The restrictions cover the three stages of the PO registration process and are explained in the rest of these guidelines. First is the pre-FSC registration period which begins when a prospective issuer has executed an agreement with a broker pertaining to conducting a PO, and ends when the issuer or one of its agents has submitted a prospectus to the FSC.
At this stage, the issuer, the arranger and other agents of the issuer including other licensees should comply with certain conditions: The entities should not reveal details such as the price consideration, size, and purpose.
Disclosures in relation to the price of an imminent offer should be stated in the form of a range. There should also be no public statements or discussions by the issuer’s executives, the arranger or other agents of the issuer about a potential public offer.
The FSC said that digital or traditional dissemination to the public of any statements regarding the issuer’s earnings, growth, valuation and prospects is strictly prohibited.
Similarly, no information or forecasts on the growth or performance of the issuer’s industry should be shared.
The FSC states, “There shall be no discussions with the media or with analysts pertaining to the PO, business strategy, financial performance and outlook.”
One exception is given for discussions with the arranger and the underwriter in connection with the due diligence process or pursuant to a non-disclosure agreement.
The aim of these amendments is to ensure that any disclosure concerning POs and the potential issuer is an accurate and fair presentation of the risks as well as the returns and not deemed as attempting to condition the market.
Also communications must not be deemed as an invitation or solicitation of offers to buy unregistered securities and hence a possible breach of Section 26 of the Securities Act, 1993.
Exemption
The FSC says it will not treat the following as facilitating market conditioning: any disclosures, including projections and performance, that are the direct result of the issuer complying with its regulatory responsibilities whether in respect of the Jamaica Stock Exchange (JSE), FSC or otherwise, and disclosures to its shareholders.

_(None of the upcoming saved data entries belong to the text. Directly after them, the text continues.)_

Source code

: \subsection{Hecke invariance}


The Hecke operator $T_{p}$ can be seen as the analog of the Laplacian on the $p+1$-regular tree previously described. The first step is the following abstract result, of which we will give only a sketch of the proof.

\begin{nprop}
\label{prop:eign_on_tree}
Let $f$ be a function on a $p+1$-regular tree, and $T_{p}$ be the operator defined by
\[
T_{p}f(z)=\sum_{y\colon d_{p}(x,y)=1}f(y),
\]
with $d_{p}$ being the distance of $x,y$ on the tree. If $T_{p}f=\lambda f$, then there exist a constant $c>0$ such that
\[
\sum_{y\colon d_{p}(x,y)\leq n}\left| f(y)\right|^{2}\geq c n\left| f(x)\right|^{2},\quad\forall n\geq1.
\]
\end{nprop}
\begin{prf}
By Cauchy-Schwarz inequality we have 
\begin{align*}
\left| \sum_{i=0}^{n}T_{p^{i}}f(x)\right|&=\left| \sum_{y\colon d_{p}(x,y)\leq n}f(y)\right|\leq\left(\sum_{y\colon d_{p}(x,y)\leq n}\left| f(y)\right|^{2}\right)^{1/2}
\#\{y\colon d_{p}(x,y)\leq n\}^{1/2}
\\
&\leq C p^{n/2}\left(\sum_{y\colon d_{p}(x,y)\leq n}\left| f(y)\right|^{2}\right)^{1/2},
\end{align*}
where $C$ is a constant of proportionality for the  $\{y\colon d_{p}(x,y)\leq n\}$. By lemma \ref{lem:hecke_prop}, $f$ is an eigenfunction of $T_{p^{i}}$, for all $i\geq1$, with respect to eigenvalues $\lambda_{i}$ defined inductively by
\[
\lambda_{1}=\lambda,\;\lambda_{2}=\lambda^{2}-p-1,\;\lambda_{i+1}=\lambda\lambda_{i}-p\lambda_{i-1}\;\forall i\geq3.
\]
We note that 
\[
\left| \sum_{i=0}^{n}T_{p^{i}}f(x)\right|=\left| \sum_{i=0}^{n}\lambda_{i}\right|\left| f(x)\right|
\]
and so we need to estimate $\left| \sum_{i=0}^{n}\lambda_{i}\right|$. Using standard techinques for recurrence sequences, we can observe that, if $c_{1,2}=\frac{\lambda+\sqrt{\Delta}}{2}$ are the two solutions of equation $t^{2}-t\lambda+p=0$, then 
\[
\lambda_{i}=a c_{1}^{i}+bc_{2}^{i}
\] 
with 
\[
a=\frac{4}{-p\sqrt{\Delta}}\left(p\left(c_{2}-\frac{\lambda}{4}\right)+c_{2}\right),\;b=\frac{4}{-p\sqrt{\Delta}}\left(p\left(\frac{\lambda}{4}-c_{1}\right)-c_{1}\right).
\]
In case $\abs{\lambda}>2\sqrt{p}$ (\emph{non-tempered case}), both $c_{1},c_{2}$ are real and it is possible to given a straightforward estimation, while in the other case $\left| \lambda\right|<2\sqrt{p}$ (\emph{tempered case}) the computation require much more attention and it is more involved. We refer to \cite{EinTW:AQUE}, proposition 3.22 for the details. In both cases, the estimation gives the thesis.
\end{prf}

Excluded also are promotional activities, advertisements and disclosures that are made in the customary form and manner which means the issuer has previously released information of a similar type in the ordinary course of business and do not contain any projections of the issuer’s performance.
Additionally, the content, timing and manner of the disclosure should not suggest a selling effort of any securities, but should be consistent with similar past releases.
The disclosure should not include any information which is not a part of the prospectus information and is not price-sensitive or expected to influence the price; nor should it include any investment recommendations “save and except those undertaken during the regular course of business and not relating to the subject of the proposed security to be offered,” the FSC outlines.
The FSC is inviting comments on the revised paper.